Because this time I think the combination of drugs physio and hard work on my part aswell as the doctors and physios is nearly perfect provided it keeps working till the end of the planned two week treatment

Why do I think it's the right combination and working as best as it could?

Easy to explain

We are monitored in many different ways but importantly we are measured by our physical abilities or lack of it to start with and how we then progress over the two weeks
This can be seen in our gym work but more obviously by our lung function tests

On Monday when I arrived I was tired and my lung function was 2.1 fev1 and 3.3 overall capacity
Or in percentage terms about 60%

So with a theoretical plan in place me and the staff set to work

Gym started slow on Tuesday I could only 20 minutes total 10 on cross trainer 10 on bike both at low pace
And physio was producing bucket fills of phlegm

Well in short it's now Thursday

And today the phlegm production is starting to be easier to get off my chest and more importantly the quantity is becoming less

And the pseudo is no longer growing so far as the test results show

I've had my vitamin tests done and tomorrow will know the results a will also being doing lung function to see if I'm improving

Now I may be optimistic but I'm sure everything's improved

Firstly I've been shoving in vitamin supplements life my life depends on it (which in actual fact it sort of does)

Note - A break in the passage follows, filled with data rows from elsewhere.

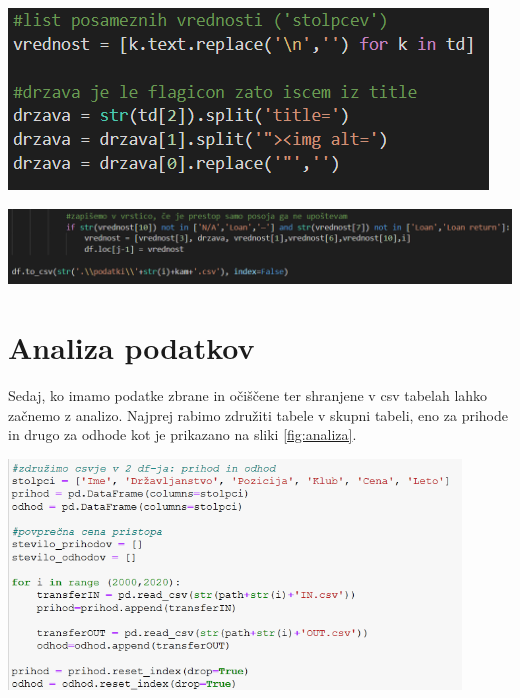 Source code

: \documentclass[a4paper, 12pt]{article}
\begin{document}
\pagebreak
\begin{center}
\includegraphics{html3}
\label{fig:htmlDrzava}

\includegraphics[width=1\textwidth]{html4}
\label{fig:htmlCSV}
\end{center}
\section{Analiza podatkov}
Sedaj, ko imamo podatke zbrane in očiščene ter shranjene v csv tabelah lahko začnemo z analizo. Najprej rabimo združiti tabele v skupni tabeli, eno za prihode in drugo za odhode kot je prikazano na sliki \ref{fig:analiza}. \\

\begin{center}
\includegraphics[width=0.9\textwidth]{analiza}
\label{fig:analiza}
\end{center}
\end{document}
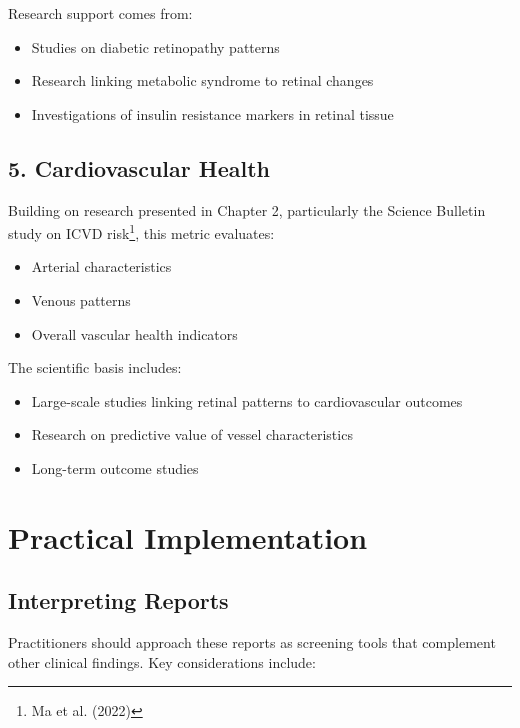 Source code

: \documentclass[
  Letterpaper,
]{scrbook}
\providecommand{\tightlist}{%
  \setlength{\itemsep}{0pt}\setlength{\parskip}{0pt}}\usepackage{longtable,booktabs,array}
\begin{document}
Research support comes from:

\begin{itemize}
\tightlist
\item
  Studies on diabetic retinopathy patterns
\item
  Research linking metabolic syndrome to retinal changes
\item
  Investigations of insulin resistance markers in retinal tissue
\end{itemize}

\subsection{5. Cardiovascular Health}\label{cardiovascular-health}

Building on research presented in Chapter 2, particularly the Science
Bulletin study on ICVD risk\footnote{Ma et al. (2022)}, this metric
evaluates:

\begin{itemize}
\tightlist
\item
  Arterial characteristics
\item
  Venous patterns
\item
  Overall vascular health indicators
\end{itemize}

The scientific basis includes:

\begin{itemize}
\tightlist
\item
  Large-scale studies linking retinal patterns to cardiovascular
  outcomes
\item
  Research on predictive value of vessel characteristics
\item
  Long-term outcome studies
\end{itemize}

\section{Practical Implementation}\label{practical-implementation}

\subsection{Interpreting Reports}\label{interpreting-reports}

Practitioners should approach these reports as screening tools that
complement other clinical findings. Key considerations include:
\end{document}
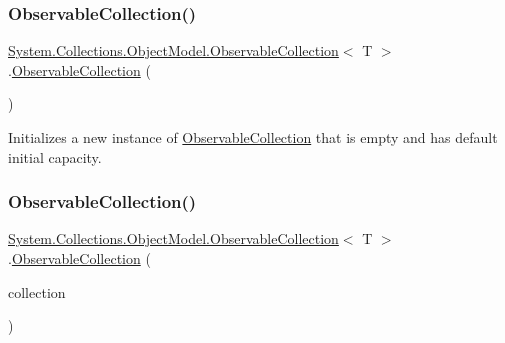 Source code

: \subsubsection{\texorpdfstring{Observable\+Collection()}{ObservableCollection()}\hspace{0.1cm}{\footnotesize\ttfamily [1/2]}}
{\footnotesize\ttfamily \hyperlink{class_system_1_1_collections_1_1_object_model_1_1_observable_collection}{System.\+Collections.\+Object\+Model.\+Observable\+Collection}$<$ T $>$.\hyperlink{class_system_1_1_collections_1_1_object_model_1_1_observable_collection}{Observable\+Collection} (\begin{DoxyParamCaption}{ }\end{DoxyParamCaption})\hspace{0.3cm}{\ttfamily [inline]}}



Initializes a new instance of \hyperlink{class_system_1_1_collections_1_1_object_model_1_1_observable_collection}{Observable\+Collection} that is empty and has default initial capacity. 

\mbox{\label{class_system_1_1_collections_1_1_object_model_1_1_observable_collection_a899061b5cae416da03e015f44966f1ad}} 
\subsubsection{\texorpdfstring{Observable\+Collection()}{ObservableCollection()}\hspace{0.1cm}{\footnotesize\ttfamily [2/2]}}
{\footnotesize\ttfamily \hyperlink{class_system_1_1_collections_1_1_object_model_1_1_observable_collection}{System.\+Collections.\+Object\+Model.\+Observable\+Collection}$<$ T $>$.\hyperlink{class_system_1_1_collections_1_1_object_model_1_1_observable_collection}{Observable\+Collection} (\begin{DoxyParamCaption}\item[{I\+Enumerable$<$ T $>$}]{collection }\end{DoxyParamCaption})\hspace{0.3cm}{\ttfamily [inline]}}



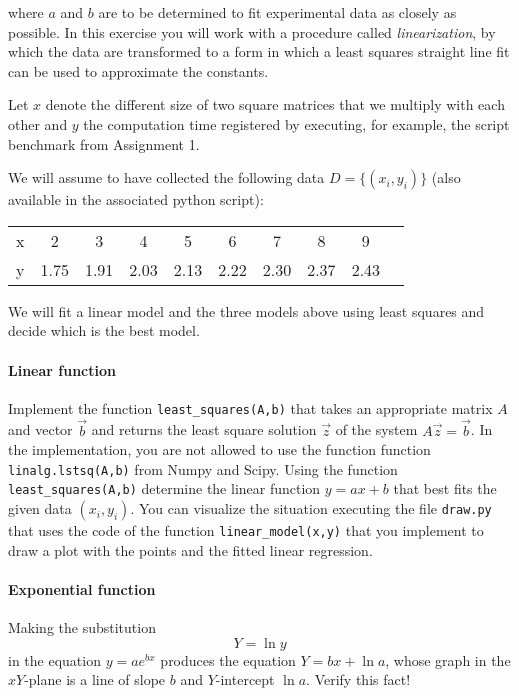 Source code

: \documentclass[a4paper,10pt]{article}
\begin{document}
where $a$ and $b$ are to be determined to fit experimental data as
closely as possible. In this exercise you will work with a procedure
called \emph{linearization}, by which the data are transformed to a form
in which a least squares straight line fit can be used to approximate
the constants. %


Let $x$ denote the different size of two square matrices that we
multiply with each other and $y$ the computation time registered by
executing, for example, the script benchmark from Assignment 1.

We will assume to have collected the following data $D=\{(x_i,y_i)\}$
(also available in the associated python script):

\begin{table}[h]
  \centering
  \begin{tabular}{l|*{9}{c}}
    x&2&3&4&5&6&7&8&9\\
    y&1.75&1.91&2.03&2.13&2.22&2.30&2.37&2.43
  \end{tabular}
\end{table}
    
We will fit a linear model and the three models above using least
squares and decide which is the best model.



\paragraph{Linear function} Implement the function
\lstinline{least_squares(A,b)} that takes an appropriate matrix $A$ and
vector $\vec b$ and returns the least square solution $\vec z$ of the
system $A\vec z=\vec b$. In the implementation, you are not allowed to
use the function function \lstinline{linalg.lstsq(A,b)} from Numpy and
Scipy.  Using the function \lstinline{least_squares(A,b)} determine the
linear function $y=ax + b$ that best fits the given data $(x_i,y_i)$.
You can visualize the situation executing the file \lstinline{draw.py}
that uses the code of the function \lstinline{linear_model(x,y)} that
you implement to draw a plot with the points and the fitted linear
regression.

\paragraph{Exponential function}
Making the substitution \[Y=\ln y\] in the equation $y=ae^{bx}$ produces the
equation $Y=bx+\ln a$, whose graph in the $xY$-plane is a line of slope
$b$ and $Y$-intercept $\ln a$.  Verify this fact!
\end{document}

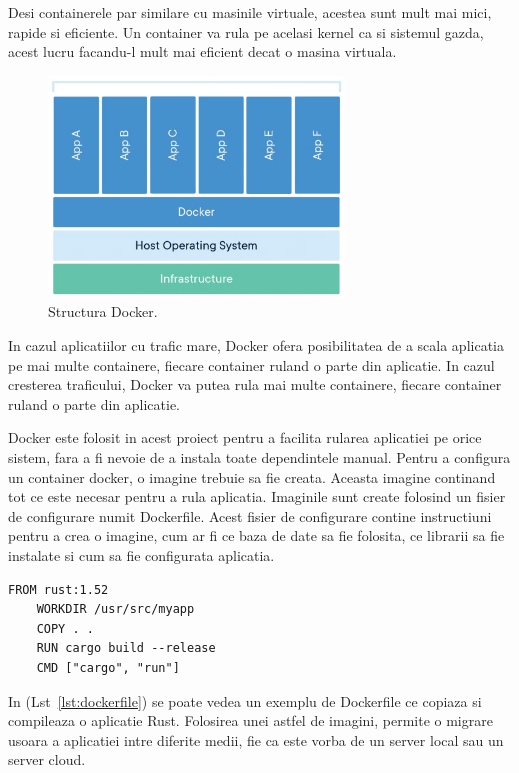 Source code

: \documentclass[titlepage,12pt]{article}
\begin{document}
Desi containerele par similare cu masinile virtuale, acestea sunt mult mai mici, rapide si eficiente.
Un container va rula pe acelasi kernel ca si sistemul gazda, acest lucru facandu-l mult mai eficient decat o masina virtuala.

\begin{figure}[H]
    \centering
    \includegraphics[width=0.7\textwidth]{images/dockerstructure}
    \caption{Structura Docker.}
    \label{fig:containerstructure}
\end{figure}

In cazul aplicatiilor cu trafic mare, Docker ofera posibilitatea de a scala aplicatia pe mai multe containere, fiecare container ruland o parte din aplicatie.
In cazul cresterea traficului, Docker va putea rula mai multe containere, fiecare container ruland o parte din aplicatie.

Docker este folosit in acest proiect pentru a facilita rularea aplicatiei pe orice sistem, fara a fi nevoie de a instala toate dependintele manual.
Pentru a configura un container docker, o imagine trebuie sa fie creata.
Aceasta imagine continand tot ce este necesar pentru a rula aplicatia.
Imaginile sunt create folosind un fisier de configurare numit Dockerfile.
Acest fisier de configurare contine instructiuni pentru a crea o imagine, cum ar fi ce baza de date sa fie folosita, ce librarii sa fie instalate si cum sa fie configurata aplicatia.
\begin{lstlisting}[language=docker,caption={Exemplu Dockerfile},label={lst:dockerfile}]
    FROM rust:1.52
    WORKDIR /usr/src/myapp
    COPY . .
    RUN cargo build --release
    CMD ["cargo", "run"]
\end{lstlisting}
In (Lst~\ref{lst:dockerfile}) se poate vedea un exemplu de Dockerfile ce copiaza si compileaza o aplicatie Rust.
Folosirea unei astfel de imagini, permite o migrare usoara a aplicatiei intre diferite medii, fie ca este vorba de un server local sau un server cloud.
\end{document}
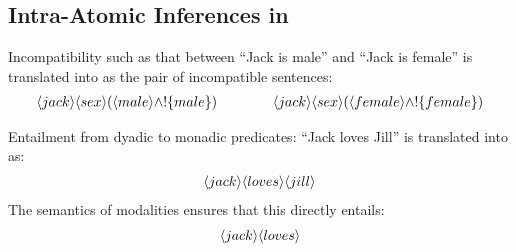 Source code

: \subsection{Intra-Atomic Inferences in \ELFULL{}}

Incompatibility such as that between ``Jack is male'' and ``Jack is
female'' is translated into \ELABR{} as the pair of incompatible
sentences:
\begin{eqnarray*}
\langle jack \rangle \langle sex \rangle (\langle male \rangle \land ! \{male\}) 
   \qquad\qquad
\langle jack \rangle \langle sex \rangle (\langle female \rangle \land ! \{female\})
\end{eqnarray*}

\NI Entailment from dyadic to monadic predicates:
``Jack loves Jill'' is translated into \ELABR{} as:
\begin{eqnarray*}
   \langle jack \rangle \langle loves \rangle \langle jill \rangle \end{eqnarray*}
The semantics of modalities ensures that this directly entails:
\begin{eqnarray*}
   \langle jack \rangle \langle loves \rangle \end{eqnarray*}

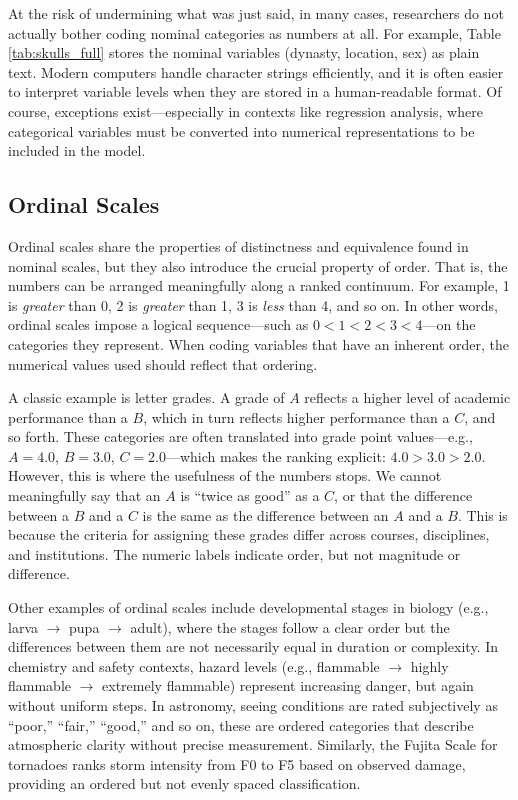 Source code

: At the risk of undermining what was just said, in many cases, researchers do not actually bother coding nominal categories as numbers at all. For example, Table \ref{tab:skulls_full} stores the nominal variables (dynasty, location, sex) as plain text. Modern computers handle character strings efficiently, and it is often easier to interpret variable levels when they are stored in a human-readable format. Of course, exceptions exist—especially in contexts like regression analysis, where categorical variables must be converted into numerical representations to be included in the model.

\subsection{Ordinal Scales}
\label{sec:ordinal}

Ordinal scales share the properties of distinctness and equivalence found in nominal scales, but they also introduce the crucial property of order. That is, the numbers can be arranged meaningfully along a ranked continuum. For example,  1 is \textit{greater} than 0, 2 is \textit{greater} than 1, 3 is \textit{less} than 4, and so on. In other words, ordinal scales impose a logical sequence—such as $0 < 1 < 2 < 3 < 4$—on the categories they represent. When coding variables that have an inherent order, the numerical values used should reflect that ordering.

A classic example is letter grades. A grade of $A$ reflects a higher level of academic performance than a $B$, which in turn reflects higher performance than a $C$, and so forth. These categories are often translated into grade point values—e.g., $A = 4.0$, $B = 3.0$, $C = 2.0$—which makes the ranking explicit: $4.0 > 3.0 > 2.0$. However, this is where the usefulness of the numbers stops. We cannot meaningfully say that an $A$ is ``twice as good'' as a $C$, or that the difference between a $B$ and a $C$ is the same as the difference between an $A$ and a $B$. This is because the criteria for assigning these grades differ across courses, disciplines, and institutions. The numeric labels indicate order, but not magnitude or difference.

Other examples of ordinal scales include developmental stages in biology (e.g., larva $\rightarrow$ pupa $\rightarrow$ adult), where the stages follow a clear order but the differences between them are not necessarily equal in duration or complexity. In chemistry and safety contexts, hazard levels (e.g., flammable $\rightarrow$ highly flammable $\rightarrow$ extremely flammable) represent increasing danger, but again without uniform steps. In astronomy, seeing conditions are rated subjectively as ``poor,'' ``fair,'' ``good,'' and so on, these are ordered categories that describe atmospheric clarity without precise measurement. Similarly, the Fujita Scale for tornadoes ranks storm intensity from F0 to F5 based on observed damage, providing an ordered but not evenly spaced classification.

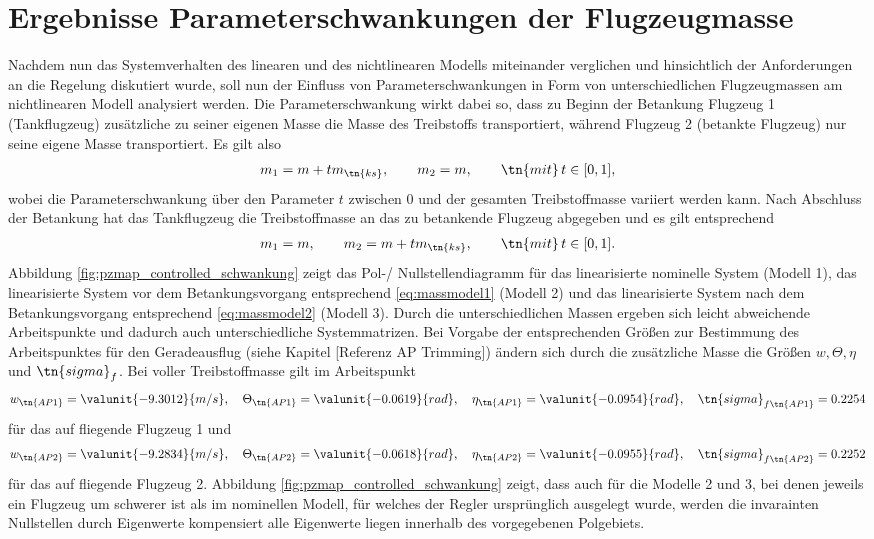 \section{Ergebnisse Parameterschwankungen der Flugzeugmasse}
Nachdem nun das Systemverhalten des linearen und des nichtlinearen Modells miteinander verglichen und hinsichtlich der Anforderungen an die Regelung diskutiert wurde, soll nun der Einfluss von Parameterschwankungen in Form von unterschiedlichen Flugzeugmassen am nichtlinearen Modell analysiert werden. Die Parameterschwankung wirkt dabei so, dass zu Beginn der Betankung Flugzeug 1 (Tankflugzeug) zusätzliche zu seiner eigenen Masse die Masse des Treibstoffs transportiert, während Flugzeug 2 (betankte Flugzeug) nur seine eigene Masse transportiert. Es gilt also 
\begin{align}
	m_1 = m + t m_\tn{ks}, \qquad m_2 = m, \qquad \tn{mit} \, t\in\lbrack0,1\rbrack,
\label{eq:massmodel1}
\end{align}
wobei die Parameterschwankung über den Parameter $t$ zwischen 0 und  der gesamten Treibstoffmasse variiert werden kann.
Nach Abschluss der Betankung hat das Tankflugzeug die Treibstoffmasse an das zu betankende Flugzeug abgegeben und es gilt entsprechend
\begin{align}
	m_1 = m , \qquad m_2 = m + t m_\tn{ks}, \qquad \tn{mit} \, t\in\lbrack0,1\rbrack.
\label{eq:massmodel2}
\end{align}
Abbildung \ref{fig:pzmap_controlled_schwankung} zeigt das Pol-/ Nullstellendiagramm für das linearisierte nominelle System (Modell 1), das linearisierte System vor dem Betankungsvorgang entsprechend \ref{eq:massmodel1} (Modell 2) und das linearisierte System nach dem Betankungsvorgang entsprechend \ref{eq:massmodel2} (Modell 3). Durch die unterschiedlichen Massen ergeben sich leicht abweichende Arbeitspunkte und dadurch auch unterschiedliche Systemmatrizen. Bei Vorgabe der entsprechenden Größen zur Bestimmung des Arbeitspunktes für den Geradeausflug (siehe Kapitel [Referenz AP Trimming]) ändern sich durch die zusätzliche Masse die Größen $w, \Theta, \eta$ und $\tn{sigma}_f$. Bei voller Treibstoffmasse gilt im Arbeitspunkt
\begin{align*}
w_\tn{AP1} = \valunit{-9.3012}{m/s}, \quad \Theta_\tn{AP1} = \valunit{-0.0619}{rad}, \quad \eta_\tn{AP1} = \valunit{-0.0954}{rad}, \quad \tn{sigma}_{f\tn{AP1}} = 0.2254
\end{align*}
für das auf  fliegende Flugzeug 1 und 
\begin{align*}
w_\tn{AP2} = \valunit{-9.2834}{m/s}, \quad \Theta_\tn{AP2} = \valunit{-0.0618}{rad}, \quad \eta_\tn{AP2} = \valunit{-0.0955}{rad}, \quad \tn{sigma}_{f\tn{AP2}} = 0.2252
\end{align*}
für das auf  fliegende Flugzeug 2.
Abbildung \ref{fig:pzmap_controlled_schwankung} zeigt, dass auch für die Modelle 2 und 3, bei denen jeweils ein Flugzeug um  schwerer ist als im nominellen Modell, für welches der Regler ursprünglich ausgelegt wurde, werden die invarainten Nullstellen durch Eigenwerte kompensiert alle Eigenwerte liegen innerhalb des vorgegebenen Polgebiets.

Secondly I've put some damn hard work in

Physio I've been doing all the time just trying to move phlegm, get out every drop that I possibly can always trying to feel where it is a cough it up, I've relentlessly done nebulisers trying to aid more phlegm movement
I've just not stopped
But thirdly and most importantly

In the gym I've pushed like no one else is doing here like nothing else matters but to push and get the miles in

Today feels like my finest achievement

I did one solid hour of cardio work non stop and totally pushed

To the point I thought I couldn't even get off the bike not that I let my physio see that

I covered 12 miles in total something I've not managed in a year but in four days of real hurt for me and a new motivation I've pushed to get better

In total I did 30 minutes 3 miles on the cross trainer and 30 minutes 9 miles on the bike

I cannot describe to you all how good it has made me feel how relieved I was to see how hard work and not giving up can make me feel

And I want more

Tomorrow I will push more I want more distance more air in my lungs.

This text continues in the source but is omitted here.